Put on the appropriate clothing:
When it comes to grilling, it is important what you wear. Long-sleeved shirts can keep your arms and hands safe from the heat of the fire. However, you should avoid wearing loose-fitting clothes while grilling. Loosely fitted clothes are prone to catching fire. Wear your hair up and keep it out of your face if you have long hair. Also, make sure that you wear heat-resistant grilling gloves to protect your hand from burning.
Cross-contamination of food
Cross-contamination, a leading cause of food poisoning, tops the list of food safety concerns during grilling season. Cross-contamination can occur when juices from raw meats or bacteria from unclean items come into contact with cooked or ready-to-eat foods, spreading harmful bacteria that can make you sick.
Always begin with a clean grill, and Cooked foods should not be placed on plates that previously held raw foods.
Grilling an excessive amount of food at once
The cooking surface may occasionally smell like a hot grill. Unless you have greasy meat, you should cook the food in batches and not reheat it. Smaller batches of grilling are a great way to improve the quality of your grill.
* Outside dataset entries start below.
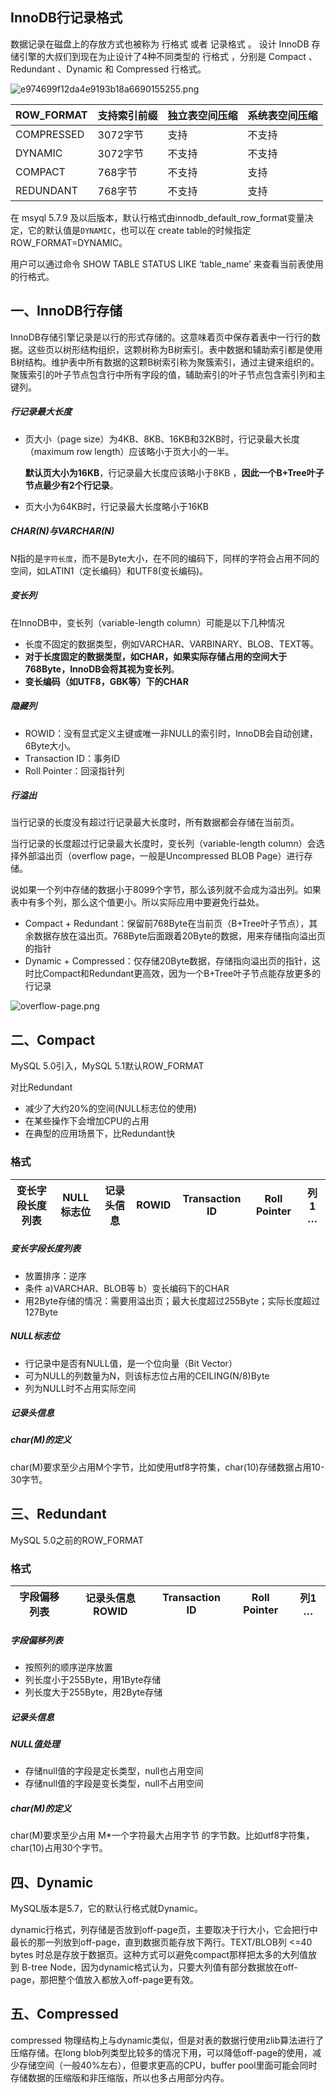 ## InnoDB行记录格式
数据记录在磁盘上的存放方式也被称为 行格式 或者 记录格式 。
设计 InnoDB 存储引擎的大叔们到现在为止设计了4种不同类型的 行格式 ，分别是 Compact 、 Redundant 、Dynamic 和 Compressed 行格式。

![e974699f12da4e9193b18a6690155255.png](https://pic.imgdb.cn/item/61ea33722ab3f51d914e1165.png)


| ROW_FORMAT |  支持索引前缀| 独立表空间压缩 |系统表空间压缩|
| --- | --- | --- |--- |
| COMPRESSED | 	3072字节 | 支持 |	不支持|
| DYNAMIC | 3072字节	 | 不支持 |	不支持|
| COMPACT | 768字节 | 	不支持 |	支持|
|  REDUNDANT| 	768字节 | 	不支持 |	支持|

 
在 msyql 5.7.9 及以后版本，默认行格式由innodb_default_row_format变量决定，它的默认值是`DYNAMIC`，也可以在 create table的时候指定ROW_FORMAT=DYNAMIC。

用户可以通过命令 
SHOW TABLE STATUS LIKE ‘table_name’ 
来查看当前表使用的行格式。
 
## 一、InnoDB行存储
InnoDB存储引擎记录是以行的形式存储的。这意味着页中保存着表中一行行的数据。这些页以树形结构组织，这颗树称为B树索引。表中数据和辅助索引都是使用B树结构。维护表中所有数据的这颗B树索引称为聚簇索引，通过主键来组织的。聚簇索引的叶子节点包含行中所有字段的值，辅助索引的叶子节点包含索引列和主键列。

##### 行记录最大长度
* 页大小（page size）为4KB、8KB、16KB和32KB时，行记录最大长度（maximum row length）应该略小于页大小的一半。

  **默认页大小为16KB**，行记录最大长度应该略小于8KB ，**因此一个B+Tree叶子节点最少有2个行记录**。
  
* 页大小为64KB时，行记录最大长度略小于16KB

##### CHAR(N)与VARCHAR(N)
N指的是`字符长度`，而不是Byte大小，在不同的编码下，同样的字符会占用不同的空间，如LATIN1（定长编码）和UTF8(变长编码)。

##### 变长列
在InnoDB中，变长列（variable-length column）可能是以下几种情况
* 长度不固定的数据类型，例如VARCHAR、VARBINARY、BLOB、TEXT等。
* **对于长度固定的数据类型，如CHAR，如果实际存储占用的空间大于768Byte，InnoDB会将其视为变长列**。
* **变长编码（如UTF8，GBK等）下的CHAR**

##### 隐藏列
* ROWID：没有显式定义主键或唯一非NULL的索引时，InnoDB会自动创建，6Byte大小。
* Transaction ID：事务ID
* Roll Pointer：回滚指针列

##### 行溢出
当行记录的长度没有超过行记录最大长度时，所有数据都会存储在当前页。

当行记录的长度超过行记录最大长度时，变长列（variable-length column）会选择外部溢出页（overflow page，一般是Uncompressed BLOB Page）进行存储。

说如果一个列中存储的数据小于8099个字节，那么该列就不会成为溢出列。如果表中有多个列，那么这个值更小。所以实际应用中要避免行益处。

* Compact + Redundant：保留前768Byte在当前页（B+Tree叶子节点），其余数据存放在溢出页。768Byte后面跟着20Byte的数据，用来存储指向溢出页的指针
* Dynamic + Compressed：仅存储20Byte数据，存储指向溢出页的指针，这时比Compact和Redundant更高效，因为一个B+Tree叶子节点能存放更多的行记录

![overflow-page.png](https://pic.imgdb.cn/item/61ea63672ab3f51d91870e07.png)

## 二、Compact
MySQL 5.0引入，MySQL 5.1默认ROW_FORMAT

对比Redundant
* 减少了大约20%的空间(NULL标志位的使用)
* 在某些操作下会增加CPU的占用
* 在典型的应用场景下，比Redundant快

### 格式
|变长字段长度列表| NULL标志位 | 记录头信息 |ROWID|Transaction ID|Roll Pointer|列1	…|
| --- | --- | --- |--- |--- |--- |--- |

##### 变长字段长度列表
* 放置排序：逆序
* 条件
  a)VARCHAR、BLOB等
  b）变长编码下的CHAR
* 用2Byte存储的情况：需要用溢出页；最大长度超过255Byte；实际长度超过127Byte

##### NULL标志位
* 行记录中是否有NULL值，是一个位向量（Bit Vector）
* 可为NULL的列数量为N，则该标志位占用的CEILING(N/8)Byte
* 列为NULL时不占用实际空间

##### 记录头信息

##### char(M)的定义
char(M)要求至少占用M个字节，比如使用utf8字符集，char(10)存储数据占用10-30字节。

## 三、Redundant
MySQL 5.0之前的ROW_FORMAT
### 格式
| 字段偏移列表 | 记录头信息	ROWID | Transaction ID |Roll Pointer|列1	…|
| --- | --- | --- |--- |--- |

##### 字段偏移列表
* 按照列的顺序逆序放置
* 列长度小于255Byte，用1Byte存储
* 列长度大于255Byte，用2Byte存储

##### 记录头信息

##### NULL值处理
* 存储null值的字段是定长类型，null也占用空间
* 存储null值的字段是变长类型，null不占用空间

##### char(M)的定义
char(M)要求至少占用 M*一个字符最大占用字节 的字节数。比如utf8字符集，char(10)占用30个字节。

## 四、Dynamic
MySQL版本是5.7，它的默认⾏格式就Dynamic。

dynamic行格式，列存储是否放到off-page页，主要取决于行大小，它会把行中最长的那一列放到off-page，直到数据页能存放下两行。TEXT/BLOB列 <=40 bytes 时总是存放于数据页。这种方式可以避免compact那样把太多的大列值放到 B-tree Node，因为dynamic格式认为，只要大列值有部分数据放在off-page，那把整个值放入都放入off-page更有效。

## 五、Compressed
compressed 物理结构上与dynamic类似，但是对表的数据行使用zlib算法进行了压缩存储。在long blob列类型比较多的情况下用，可以降低off-page的使用，减少存储空间（一般40%左右），但要求更高的CPU，buffer pool里面可能会同时存储数据的压缩版和非压缩版，所以也多占用部分内存。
Keep a water spray bottle nearby
If you have a minor flare-up, spray it with water to instantly calm it down. The added benefit of this tip is that spraying with a water spray bottle will not harm your food, so dinner will not be ruined!
Never start your gas grill with the lid closed
When you light your grill with the lid closed, a dangerous buildup of gas can occur, resulting in a fireball. This is easily avoided by leaving the lid of your gas grill opens when lighting it. If the flame goes out, turn off the grill and the gas, and wait at least 5 minutes before relighting it.
Always use a meat thermometer
Grilling temperatures are critical because meat must be cooked at the proper temperature to kill any bacteria. Grill cooks inspect their meats, and if they do, we recommend using a meat thermometer for a quick temperature check for safe cooking.
Whether you're the grill master or serving your guests, knowing the proper grilling and barbecue safety tips is essential to ensure a fun and safe barbecue experience. This will minimize any chance of personal injury as well as keep property damage at a minimum. If you have grilled before or have been invited to a backyard barbecue, review this list of grilling safety tips.